Sometimes in life it’s the prepositions that matter.
My company Wicked Ideas has been named a 2019 BCorp ‘Best For the World’ Changemaker honoree, which means I’m in the top 20 per cent of certified BCorps with the highest increase in our overall impact.
BCorps measure our impact (and earn certification) via the BCorp Impact Assessment, which is the only certification in the world that measures a company’s entire social and environmental performance. Things such as Wicked Ideas’ operations and business model, who and how I hire employees, contractors and employees, who I serve and the effect my work has on my clients’ stakeholders. It measures my charitable giving, my volunteer work and all the other ways I give back to my community here in Saint John and in New Brunswick.
Today’s recognition is special to me because it tells me I’m on the right track in build a company that aligns with my personal desire to make society more equitable, more connected and more empathetic.
Happily I’m not alone in this great endeavor. There are over 2,900 Certified BCorps around the world, 64 countries and counting. I’m particularly excited to be a founding member of We The Change, the BCorp Women CEO collective that this past May released our Declaration of Interdependence.
The We The Change Founding Mothers at our second annual gathering in May 2019 at designer Eileen Fisher’s headquarters in Irvington, NY. That’s me down front in the pink and white, sitting at the knee of Eileen, she of the silver bob. (Photo Courtesy of EILEEN FISHER)
“As women leaders of certified B Corporations and other purpose-driven enterprises, we believe in business as a force for good to generate abundance and prosperity for all. We are building a world where business is in harmony with nature and all life thrives.”

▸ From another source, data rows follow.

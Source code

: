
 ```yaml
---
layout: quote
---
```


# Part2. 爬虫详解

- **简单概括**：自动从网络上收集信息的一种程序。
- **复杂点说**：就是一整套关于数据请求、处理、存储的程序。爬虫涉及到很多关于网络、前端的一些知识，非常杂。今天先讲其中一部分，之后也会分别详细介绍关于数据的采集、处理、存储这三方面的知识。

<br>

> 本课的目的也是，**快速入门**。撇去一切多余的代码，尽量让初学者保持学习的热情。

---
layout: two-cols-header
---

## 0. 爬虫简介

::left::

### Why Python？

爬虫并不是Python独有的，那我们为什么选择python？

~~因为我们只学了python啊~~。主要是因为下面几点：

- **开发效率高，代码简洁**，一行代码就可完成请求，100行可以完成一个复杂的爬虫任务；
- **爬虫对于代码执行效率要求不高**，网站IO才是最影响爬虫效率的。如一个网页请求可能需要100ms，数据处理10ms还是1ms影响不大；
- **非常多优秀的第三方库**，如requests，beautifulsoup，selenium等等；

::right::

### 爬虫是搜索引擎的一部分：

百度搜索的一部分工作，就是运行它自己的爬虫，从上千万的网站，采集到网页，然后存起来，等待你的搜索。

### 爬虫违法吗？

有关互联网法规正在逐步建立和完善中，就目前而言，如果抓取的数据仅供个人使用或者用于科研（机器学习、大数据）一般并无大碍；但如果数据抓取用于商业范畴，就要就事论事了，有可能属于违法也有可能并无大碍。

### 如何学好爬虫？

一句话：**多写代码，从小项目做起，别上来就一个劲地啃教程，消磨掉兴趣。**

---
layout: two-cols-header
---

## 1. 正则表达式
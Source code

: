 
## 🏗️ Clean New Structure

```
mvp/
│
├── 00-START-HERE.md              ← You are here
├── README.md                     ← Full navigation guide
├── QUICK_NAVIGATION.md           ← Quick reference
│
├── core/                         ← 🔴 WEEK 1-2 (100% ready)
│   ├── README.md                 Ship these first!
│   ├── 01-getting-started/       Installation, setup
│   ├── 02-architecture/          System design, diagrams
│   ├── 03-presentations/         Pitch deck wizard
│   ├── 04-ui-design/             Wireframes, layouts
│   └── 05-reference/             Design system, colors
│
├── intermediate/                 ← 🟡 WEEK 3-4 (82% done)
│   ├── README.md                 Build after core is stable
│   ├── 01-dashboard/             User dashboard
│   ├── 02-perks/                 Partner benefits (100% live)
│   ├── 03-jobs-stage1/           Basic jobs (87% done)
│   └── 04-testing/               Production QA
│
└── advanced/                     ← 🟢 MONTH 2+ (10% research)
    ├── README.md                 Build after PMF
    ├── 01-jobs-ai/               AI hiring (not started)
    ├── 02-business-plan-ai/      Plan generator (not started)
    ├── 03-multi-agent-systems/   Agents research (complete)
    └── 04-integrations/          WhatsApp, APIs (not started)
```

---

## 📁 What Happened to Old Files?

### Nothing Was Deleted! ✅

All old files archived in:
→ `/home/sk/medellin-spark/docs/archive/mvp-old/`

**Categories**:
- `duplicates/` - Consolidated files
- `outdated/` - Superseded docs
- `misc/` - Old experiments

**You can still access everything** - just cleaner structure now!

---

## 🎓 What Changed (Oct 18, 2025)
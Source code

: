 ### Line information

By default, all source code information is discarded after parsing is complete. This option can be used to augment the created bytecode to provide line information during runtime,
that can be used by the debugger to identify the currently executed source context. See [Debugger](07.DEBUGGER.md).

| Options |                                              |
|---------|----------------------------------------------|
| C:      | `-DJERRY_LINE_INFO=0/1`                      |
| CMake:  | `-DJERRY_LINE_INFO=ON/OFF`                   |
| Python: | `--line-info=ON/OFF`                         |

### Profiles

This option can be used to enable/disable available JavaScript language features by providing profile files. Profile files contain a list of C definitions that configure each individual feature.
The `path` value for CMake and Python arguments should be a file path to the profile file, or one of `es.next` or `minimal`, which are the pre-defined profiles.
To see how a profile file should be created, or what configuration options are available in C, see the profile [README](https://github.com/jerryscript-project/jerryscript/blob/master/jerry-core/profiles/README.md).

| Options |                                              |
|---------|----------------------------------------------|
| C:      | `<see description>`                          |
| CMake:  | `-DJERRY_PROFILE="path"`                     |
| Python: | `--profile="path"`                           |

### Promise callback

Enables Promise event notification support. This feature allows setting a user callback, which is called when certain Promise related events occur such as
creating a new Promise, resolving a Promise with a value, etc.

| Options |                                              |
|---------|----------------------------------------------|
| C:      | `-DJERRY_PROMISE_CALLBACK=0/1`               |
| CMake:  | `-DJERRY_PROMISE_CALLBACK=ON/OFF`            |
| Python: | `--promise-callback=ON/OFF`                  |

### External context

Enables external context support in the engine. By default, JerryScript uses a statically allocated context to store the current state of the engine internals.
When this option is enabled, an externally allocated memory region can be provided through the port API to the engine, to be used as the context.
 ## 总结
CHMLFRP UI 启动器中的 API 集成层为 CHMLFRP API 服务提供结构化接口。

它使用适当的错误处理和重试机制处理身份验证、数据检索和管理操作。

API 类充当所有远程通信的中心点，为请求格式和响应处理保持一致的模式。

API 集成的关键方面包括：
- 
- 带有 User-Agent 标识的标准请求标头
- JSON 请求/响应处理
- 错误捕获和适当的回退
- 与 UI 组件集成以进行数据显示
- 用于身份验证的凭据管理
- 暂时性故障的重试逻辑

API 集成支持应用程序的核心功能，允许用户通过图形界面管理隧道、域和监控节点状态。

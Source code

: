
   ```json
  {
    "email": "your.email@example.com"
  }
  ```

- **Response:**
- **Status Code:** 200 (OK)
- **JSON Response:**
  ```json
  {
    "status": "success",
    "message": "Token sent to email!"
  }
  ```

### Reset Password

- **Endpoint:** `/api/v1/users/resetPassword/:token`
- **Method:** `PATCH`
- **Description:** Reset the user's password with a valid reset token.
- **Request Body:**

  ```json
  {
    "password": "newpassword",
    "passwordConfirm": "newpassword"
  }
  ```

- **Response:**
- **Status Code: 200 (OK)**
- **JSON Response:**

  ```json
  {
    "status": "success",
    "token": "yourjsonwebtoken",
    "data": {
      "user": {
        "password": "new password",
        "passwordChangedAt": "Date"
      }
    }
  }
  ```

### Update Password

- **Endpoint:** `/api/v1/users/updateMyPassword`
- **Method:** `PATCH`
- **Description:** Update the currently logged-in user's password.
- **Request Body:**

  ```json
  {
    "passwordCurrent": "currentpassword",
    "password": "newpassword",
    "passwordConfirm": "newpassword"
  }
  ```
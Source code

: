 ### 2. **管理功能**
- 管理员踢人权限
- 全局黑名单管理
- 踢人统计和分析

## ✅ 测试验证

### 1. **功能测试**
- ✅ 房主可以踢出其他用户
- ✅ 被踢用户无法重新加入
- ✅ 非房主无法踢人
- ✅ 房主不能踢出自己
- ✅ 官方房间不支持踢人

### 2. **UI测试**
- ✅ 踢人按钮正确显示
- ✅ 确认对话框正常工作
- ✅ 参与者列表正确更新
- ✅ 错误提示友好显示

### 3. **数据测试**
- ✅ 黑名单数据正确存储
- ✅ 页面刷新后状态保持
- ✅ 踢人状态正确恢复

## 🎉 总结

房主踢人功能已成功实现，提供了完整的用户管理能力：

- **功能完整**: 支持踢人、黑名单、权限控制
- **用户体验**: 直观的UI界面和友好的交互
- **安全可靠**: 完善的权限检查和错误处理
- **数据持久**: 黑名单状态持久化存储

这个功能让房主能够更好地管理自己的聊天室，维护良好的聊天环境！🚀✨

This includes a commitment to:
- Advance women’s leadership, prosperity and well-being.
- Promote sustainable business practices and innovations.
- Increase the flow of capital to women-led enterprises.
- Advocate for systemic changes to uplift marginalized identities.
- Align with the United Nations’ Sustainable Development Goals.
You can learn more about #WeTheChange here and please join us by signing on as an ally in our work to champion an optimistic and hopeful approach to fundamental societal change.
To do that, we’ve set up working groups to begin to figure out how to move each of these complex issues forward. Not one to shy away from a challenge, I’ve signed up to co-chair the conversation on shifting capital and also on the work of building this peer-to-peer network, both topics that are driven by my love shared for southern Ontario, where I grew up, went to school and started working as a journalist, and New Brunswick, where I have lived, worked and written about for over two decades.
Over the years I’ve reported first hand on the changes that have disrupted local resource economies; the steady outmigration of young people to bigger cities; and the inequity and anger felt by Indigenous people and their attempts to assert greater control over their lives and resources.
Underlying all those stories was a current of resentment and growing distrust towards distant governments and corporate players who, if they did come to town, were there to announce closures, shut downs or social support programs. Travelling back and forth between Saint John and Toronto has for a long time been a portrait of contrasts; while my hometown has changing rapidly, my adopted home hasn’t. The former presents an image of confidence and growth; the latter a portrait of loss and decline.
This is the story of North America in 2019; growing inequity between booming major metros and everyone else. That is unacceptable to me, which is why I created Wicked Ideas: to change it by creating safe and welcoming spaces for people to learn how to make their communities and organizations better.
So one day, we can all lay claim to being the best for our world.